My Spark streaming application processes the data received in each interval.
In Spark Stages UI, all the stages are pointed to single line of code*
windowDStream.foreachRDD* only (not the actions inside the DStream)
- Following is the information from Spark Stages UI page:
Stage Id Description
Submitted Duration Tasks: Succeeded/Total Input
Output Shuffle Read Shuffle Write
2 foreachRDD at Parser.scala:58 +details 06-04-2015 16:21
19 min 3125/3125 (43 failed) 154.4 MB 23.9 MB
1 foreachRDD at Parser.scala:58 +details 06-04-2015 16:19
2.3 min 3125/3125 149.7 MB
0 foreachRDD at Parser.scala:58 +details 06-04-2015 16:16
3.0 min 3125/3125 149.7 MB
- Following is the code snippet at Parser.scala:58:
val windowDStream = ssc.fileStream[LongWritable, Text,
CustomInputFormat](args(0), (x : Path) => true, false)
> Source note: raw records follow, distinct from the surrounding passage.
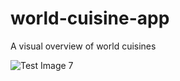 # world-cuisine-app
A visual overview of world cuisines

![Test Image 7](https://github.com/Wander1ust/world-cuisine-app/blob/master/Testing-Data-Legend.PNG)

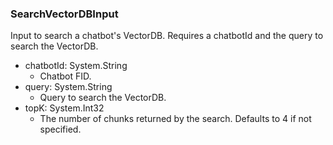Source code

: ### SearchVectorDBInput
Input to search a chatbot's VectorDB. Requires a chatbotId and the query to search the VectorDB.

- chatbotId: System.String
  - Chatbot FID.
- query: System.String
  - Query to search the VectorDB.
- topK: System.Int32
  - The number of chunks returned by the search. Defaults to 4 if not specified.
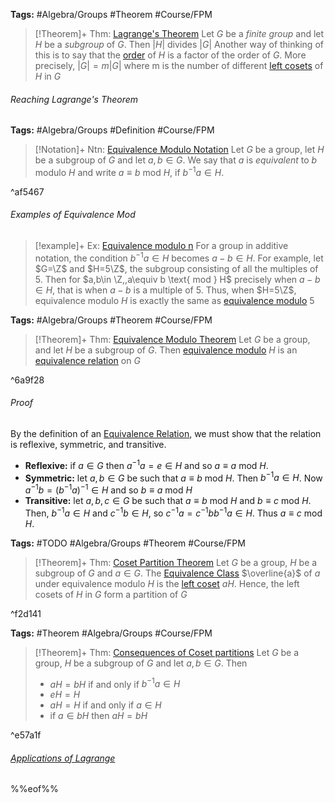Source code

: ---
---

**Tags:** #Algebra/Groups #Theorem #Course/FPM 

 > 
 > \[!Theorem\]+ Thm: [Lagrange's Theorem](Lagrange's%20Theorem.md)
 > Let $G$ be a *finite group* and let $H$ be a *subgroup* of $G$. Then $\lvert H \rvert$ divides $\lvert G \rvert$
 > Another way of thinking of this is to say that the [order](..\Individuals\Order%20of%20a%20Group.md#order-of-a-group) of $H$ is a factor of the order of $G$. More precisely, $\lvert G \rvert = m\lvert G \rvert$ where m is the number of different [left cosets](Coset.md) of $H$ in $G$

###### Reaching Lagrange's Theorem

**Tags:** #Algebra/Groups #Definition #Course/FPM 

 > 
 > \[!Notation\]+ Ntn: [Equivalence Modulo Notation](..\Individuals\Equivalence%20Modulo%20Notation.md)
 > Let $G$ be a group, let $H$ be a subgroup of $G$ and let $a,b\in G$. We say that $a$ is *equivalent* to $b$ modulo $H$ and write $a\equiv b$ mod $H$, if $b^{-1}a\in H$.

^af5467

###### Examples of Equivalence Mod

 > 
 > \[!example\]+ Ex: [Equivalence modulo n](..\Individuals\Equivalence%20Modulo%20Notation.md)
 > For a group in additive notation, the condition $b^{-1}a\in H$ becomes $a-b\in H$. For example, let $G=\Z$ and $H=5\Z$, the subgroup consisting of all the multiples of $5$. Then for $a,b\in \Z,,a\equiv b \text{ mod } H$ precisely when $a-b\in H$, that is when $a-b$ is a multiple of $5$.
 > Thus, when $H=5\Z$, equivalence modulo $H$ is exactly the same as [equivalence modulo](..\Individuals\Relation.md#574496) 5

**Tags:** #Algebra/Groups #Theorem #Course/FPM 

 > 
 > \[!Theorem\]+ Thm: [Equivalence Modulo Theorem](..\Individuals\Equivalence%20Modulo%20Theorem.md)
 > Let $G$ be a group, and let $H$ be a subgroup of $G$. Then [equivalence modulo](..\Individuals\Equivalence%20Modulo%20Notation.md) $H$ is an [equivalence relation](..\Individuals\Equivalence%20Relation.md) on $G$

^6a9f28

###### Proof

By the definition of an [Equivalence Relation](..\Individuals\Equivalence%20Relation.md), we must show that the relation is reflexive, symmetric, and transitive.

* **Reflexive:** if $a \in G$ then $a^{-1}a=e\in H$ and so $a\equiv a \text{ mod } H$.
* **Symmetric:** let $a,b\in G$ be such that $a\equiv b\text{ mod } H$. Then $b^{-1}a\in H$. Now $a^{-1}b=(b^{-1}a)^{-1}\in H$ and so $b\equiv a \text{ mod } H$
* **Transitive:** let $a,b,c\in G$ be such that $a \equiv b \text{ mod } H$ and $b\equiv c\text{ mod } H$. Then, $b^{-1}a\in H$ and $c^{-1}b\in H$, so $c^{-1}a=c^{-1}bb^{-1}a\in H$. Thus $a\equiv c \text{ mod } H$.

**Tags:** #TODO #Algebra/Groups #Theorem #Course/FPM 

 > 
 > \[!Theorem\]+ Thm: [Coset Partition Theorem](..\Individuals\Coset%20Partition%20Theorem.md)
 > Let $G$ be a group, $H$ be a subgroup of $G$ and $a\in G$. The [Equivalence Class](..\Individuals\Equivalence%20Class.md) $\overline{a}$ of $a$ under equivalence modulo $H$ is the [left coset](..\Individuals\Definition%20of%20a%20Coset.md) $aH$. Hence, the left cosets of $H$ in $G$ form a partition of $G$

^f2d141

**Tags:** #Theorem #Algebra/Groups #Course/FPM 

 > 
 > \[!Theorem\]+ Thm: [Consequences of Coset partitions](..\Individuals\Consequences%20of%20Coset%20partitions.md)
 > Let $G$ be a group, $H$ be a subgroup of $G$ and let $a,b\in G$. Then
 > 
 > * $aH=bH$ if and only if $b^{-1}a\in H$
 > * $eH=H$
 > * $aH=H$ if and only if $a\in H$
 > * if $a\in bH$ then $aH=bH$

^e57a1f

###### [Applications of Lagrange](..\Individuals\Applications%20of%20Lagrange.md)

%%eof%%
*windowDStream.foreachRDD *{ IncomingFiles =>
println("Interval data processing
"+Calendar.getInstance().getTime());
if (IncomingFiles.count() == 0) {
println("No files received in this interval")
} else {
println(IncomingFiles.count()+" files received in this
interval");
//convert each xml text to RDD[Elem]
val inputRDD = IncomingFiles.map(eachXML => {
MyXML.loadString(eachXML._2.toString().trim().replaceFirst("^([\\W]+)<",
"<")) });
//Create a schema RDD for querying the data
val MySchemaRDD = inputRDD.map(x => {
Bd((x \\ "Oied" \\ "oeuo").text, List("placeholder1",
"placeholder2", "placeholder3"))
//Bd is a case class - case class Bd(oeuo : String, mi
: List[String])
})
// Save the file for debuging
MySchemaRDD.saveAsTextFile("/home/spark/output/result.txt")
//Spark SQL processing starts from here
MySchemaRDD.registerTempTable("MySchemaTable")
//Todo processing with Sparl-SQL
MySchemaRDD.printSchema()
println("end of processing");
}
}
Spark UI Details for Stage 2
http://pastebin.com/c2QYeSJj
I have tested this with 150 MB of input data.
All the Spark memory options as default and with executor Memory 512.0 MB.
- Is it possible to see the stages information within the *windowDStream*
operation (which action inside the Dstream processing)?
- During Stage 2 executor had restarted many times due to
OutOfMemoryError. is this an expected behavior? (Please find the stage 2
details)
Regards
Vijay
On 3 April 2015 at 13:21, Tathagata Das <[email protected]> wrote:
> What he meant is that look it up in the Spark UI, specifically in the
> Stage tab to see what is taking so long. And yes code snippet helps us
> debug.
>
> TD
>
> On Fri, Apr 3, 2015 at 12:47 AM, Akhil Das <[email protected]>
> wrote:
>
>> You need open the Stage\'s page which is taking time, and see how long
>> its spending on GC etc. Also it will be good to post that Stage and its
>> previous transformation's code snippet to make us understand it better.
>>
>> Thanks
>> Best Regards
>>
>> On Fri, Apr 3, 2015 at 1:05 PM, Vijay Innamuri <[email protected]>
>> wrote:
>>
>>>
>>> When I run the Spark application (streaming) in local mode I could see
>>> the execution progress as below..
>>>
>>> [Stage
>>> 0:========================================================================>
>>> (1817 + 1) / 3125]
>>> ....
>>> [Stage
>>> 2:=======================================>
>>> (740 + 1) / 3125]
>>>
>>> One of the stages is taking long time for execution.
>>>
>>> How to find the transformations/ actions associated with a particular
>>> stage?
>>> Is there anyway to find the execution DAG of a Spark Application?
>>>
>>> Regards
>>> Vijay
>>>
>>
>>
>